De leur côté les éditeurs de jeux vidéo ne semblent pas non plus enchantés d’une telle décision à l’image de l’ESA, Entertainment Software Association, qui rassemble la majorité des acteurs commerciaux nord-américains. Ayant eu vent de l’initiative de l’OMS, l’ESA explique dans un communiqué daté du 2 janvier qu’« à l’instar des passionnés de sport et des consommateurs de toutes formes de divertissements, les joueurs sont passionnés et dévoués. Après avoir captivé les joueurs pendant plus de quatre décennies, plus de 2 milliards de personnes dans le monde apprécient les jeux vidéo » et « l'introduction des troubles liés au jeu vidéo dans la CIM n'est pas la bonne décision et banalise imprudemment les vrais problèmes de santé mentale ».

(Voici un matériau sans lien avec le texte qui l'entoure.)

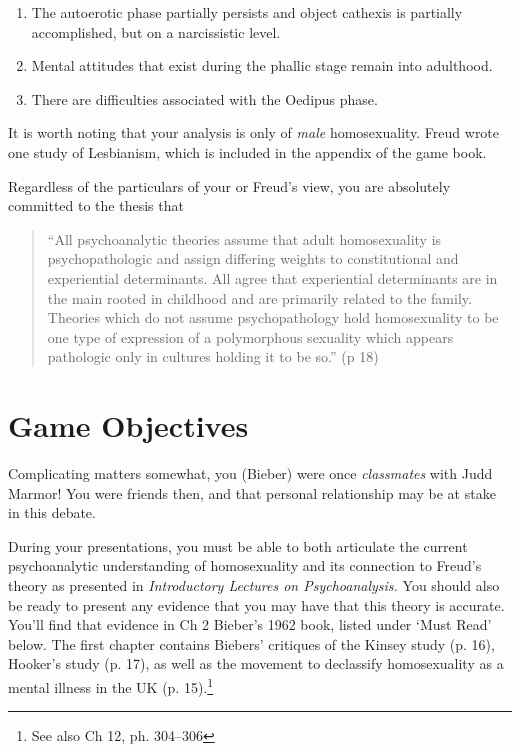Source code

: \begin{refsection}
\begin{enumerate}
\item The autoerotic phase partially persists and object cathexis is partially accomplished, but on a narcissistic level.

\item Mental attitudes that exist during the phallic stage remain into adulthood.

\item There are difficulties associated with the Oedipus phase.

\end{enumerate}

It is worth noting that your analysis is only of \emph{male} homosexuality. Freud wrote one study of Lesbianism, which is included in the appendix of the game book.

Regardless of the particulars of your or Freud's view, you are absolutely committed to the thesis that

\begin{quote}

“All psychoanalytic theories assume that adult homosexuality is psychopathologic and assign differing weights to constitutional and experiential determinants. All agree that experiential determinants are in the main rooted in childhood and are primarily related to the family. Theories which do not assume psychopathology hold homosexuality to be one type of expression of a polymorphous sexuality which appears pathologic only in cultures holding it to be so.” (p 18)
\end{quote}

\section{Game Objectives}
\label{gameobjectives}

Complicating matters somewhat, you (Bieber) were once \emph{classmates} with Judd Marmor! You were friends then, and that personal relationship may be at stake in this debate.

During your presentations, you must be able to both articulate the current psychoanalytic understanding of homosexuality and its connection to Freud's theory as presented in \emph{Introductory Lectures on Psychoanalysis.} You should also be ready to present any evidence that you may have that this theory is accurate. You'll find that evidence in Ch 2 Bieber's 1962 book, listed under `Must Read' below. The first chapter contains Biebers' critiques of the Kinsey study (p. 16), Hooker's study (p. 17), as well as the movement to declassify homosexuality as a mental illness in the UK (p. 15).\footnote{See also Ch 12, ph. 304--306}


\end{refsection}
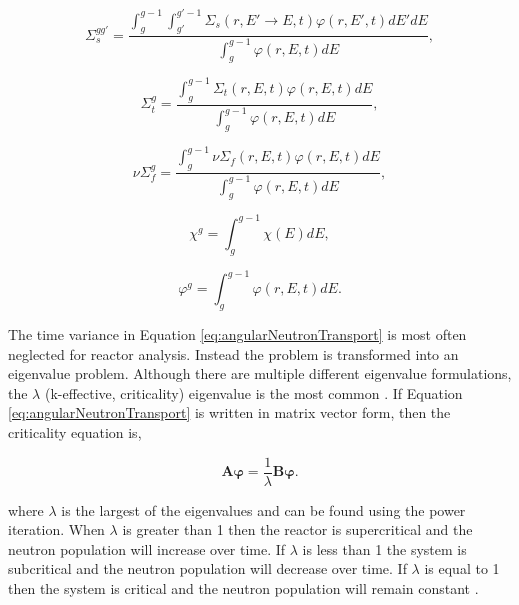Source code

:\begin{equation}
    \Sigma_{s}^{gg'} = \frac{\int_{g}^{g-1}\int_{g'}^{g'-1}\Sigma_{s}(r,E'\rightarrow E,t)\varphi(r,E',t) dE'dE}{\int_{g}^{g-1}\varphi(r,E,t) dE},
\end{equation}

\begin{equation}
    \Sigma_{t}^{g} = \frac{\int_{g}^{g-1}\Sigma_{t}(r,E,t)\varphi(r,E,t) dE}{\int_{g}^{g-1}\varphi(r,E,t) dE},
\end{equation}

\begin{equation}
    \nu\Sigma_{f}^{g} = \frac{\int_{g}^{g-1}\nu\Sigma_{f}(r,E,t)\varphi(r,E,t) dE}{\int_{g}^{g-1}\varphi(r,E,t) dE},
\end{equation}

\begin{equation}
    \chi^{g} = \int_{g}^{g-1}\chi(E) dE,
\end{equation}

\begin{equation}
    \varphi^{g} = \int_{g}^{g-1}\varphi(r,E,t) dE.
\end{equation}

The time variance in Equation \ref{eq:angularNeutronTransport} is most often neglected for reactor analysis. Instead the problem is transformed into an eigenvalue problem. Although there are multiple different eigenvalue formulations, the $\lambda$ (k-effective, criticality) eigenvalue is the most common \cite{millerCompTransport}. If Equation \ref{eq:angularNeutronTransport} is written in matrix vector form, then the criticality equation is,

\begin{equation}
    \boldsymbol{A}\boldsymbol{\varphi} = \frac{1}{\lambda}\boldsymbol{B}\boldsymbol{\varphi}.
\end{equation}

\noindent where $\lambda$ is the largest of the eigenvalues and can be found using the power iteration. When $\lambda$ is greater than 1 then the reactor is supercritical and the neutron population will increase over time. If $\lambda$ is less than 1 the system is subcritical and the neutron population will decrease over time. If $\lambda$ is equal to 1 then the system is critical and the neutron population will remain constant \cite{duderstadt1976}. 


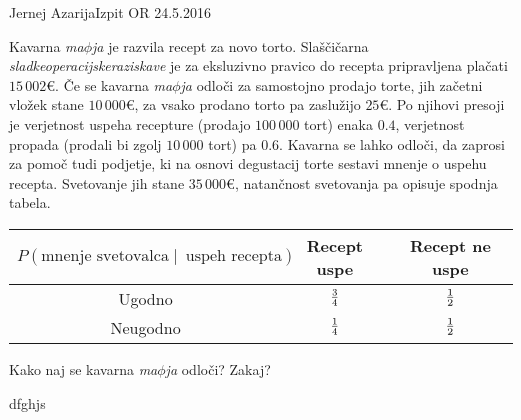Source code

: \begin{naloga}{Jernej Azarija}{Izpit OR 24.5.2016}
\begin{vprasanje}
Kavarna {\em ma$\phi$ja} je razvila recept za novo torto.
Slaščičarna {\em sladkeoperacijskeraziskave}
je za eksluzivno pravico do recepta pripravljena plačati $15\,002 €$.
Če se kavarna {\em ma$\phi$ja} odloči za samostojno prodajo torte,
jih začetni vložek stane $10\,000 €$,
za vsako prodano torto pa zaslužijo $25 €$.
Po njihovi presoji
je verjetnost uspeha recepture (prodajo $100\,000$ tort) enaka $0.4$,
verjetnost propada (prodali bi zgolj $10\,000$ tort) pa $0.6$.
Kavarna se lahko odloči, da zaprosi za pomoč tudi pod\-jet\-je,
ki na osnovi degustacij torte sestavi mnenje o uspehu recepta.
Svetovanje jih stane $35\,000 €$,
natančnost svetovanja pa opisuje spodnja tabela.
\begin{center}
\begin{tabular}{c|cc}
$P(\text{mnenje svetovalca} \;|\;\ \text{uspeh recepta})$
& Recept uspe & Recept ne uspe \\ \hline
Ugodno   & ${3 \over 4}$ & ${1 \over 2}$ \\
Neugodno & ${1 \over 4}$ & ${1 \over 2}$
\end{tabular}
\end{center}
Kako naj se kavarna {\em ma$\phi$ja} odloči?
Zakaj?
\end{vprasanje}
\begin{odgovor}

dfghjs

\end{odgovor}
\end{naloga}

Par ailleurs, l’association pointe du doigt les anciennes recherches qui ont été menées sur les jeux vidéo : « L'Organisation mondiale de la Santé sait que le bon sens et la recherche objective prouvent que les jeux vidéo ne créent pas de dépendance. Nous encourageons vivement l'OMS à inverser la direction de son action proposée ». Difficile de ne pas saisir l’allusion aux nombreux préjugés dont a souffert l’univers vidéoludique par le passé avec le lien entre la violence virtuelle et la violence réelle. Avant la publication définitive, de nombreuses semaines devraient permettre la révision ou non de l’introduction du Gaming Disorder dans la classification internationale des maladies.